**Exercise goal:** Sort through the entries below and pull out lines containing the word "command".

---------- Source material

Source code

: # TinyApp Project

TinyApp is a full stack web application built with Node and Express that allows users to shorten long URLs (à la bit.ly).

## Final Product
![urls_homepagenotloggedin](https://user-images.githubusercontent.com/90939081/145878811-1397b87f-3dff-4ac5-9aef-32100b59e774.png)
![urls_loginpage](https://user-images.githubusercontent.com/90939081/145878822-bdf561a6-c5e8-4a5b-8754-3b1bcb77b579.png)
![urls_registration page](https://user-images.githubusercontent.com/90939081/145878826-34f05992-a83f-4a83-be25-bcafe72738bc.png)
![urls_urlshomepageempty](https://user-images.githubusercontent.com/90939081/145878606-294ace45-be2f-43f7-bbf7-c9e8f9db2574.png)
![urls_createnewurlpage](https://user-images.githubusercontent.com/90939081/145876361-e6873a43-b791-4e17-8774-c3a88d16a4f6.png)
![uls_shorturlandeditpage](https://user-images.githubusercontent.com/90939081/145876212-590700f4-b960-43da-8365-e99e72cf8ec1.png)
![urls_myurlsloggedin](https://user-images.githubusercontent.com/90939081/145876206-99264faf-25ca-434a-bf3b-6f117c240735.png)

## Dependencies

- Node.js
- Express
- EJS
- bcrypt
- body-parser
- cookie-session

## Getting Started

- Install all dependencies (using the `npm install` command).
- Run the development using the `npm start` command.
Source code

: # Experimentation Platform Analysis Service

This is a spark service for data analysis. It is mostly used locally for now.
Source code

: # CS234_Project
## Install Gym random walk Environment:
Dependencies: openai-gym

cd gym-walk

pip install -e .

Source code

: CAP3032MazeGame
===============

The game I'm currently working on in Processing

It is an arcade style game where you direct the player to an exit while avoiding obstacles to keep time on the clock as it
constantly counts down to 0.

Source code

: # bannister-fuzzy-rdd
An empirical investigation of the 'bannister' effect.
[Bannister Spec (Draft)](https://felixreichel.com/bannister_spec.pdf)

--------------------

**The completed task:**
- Install all dependencies (using the `npm install` command).
- Run the development using the `npm start` command.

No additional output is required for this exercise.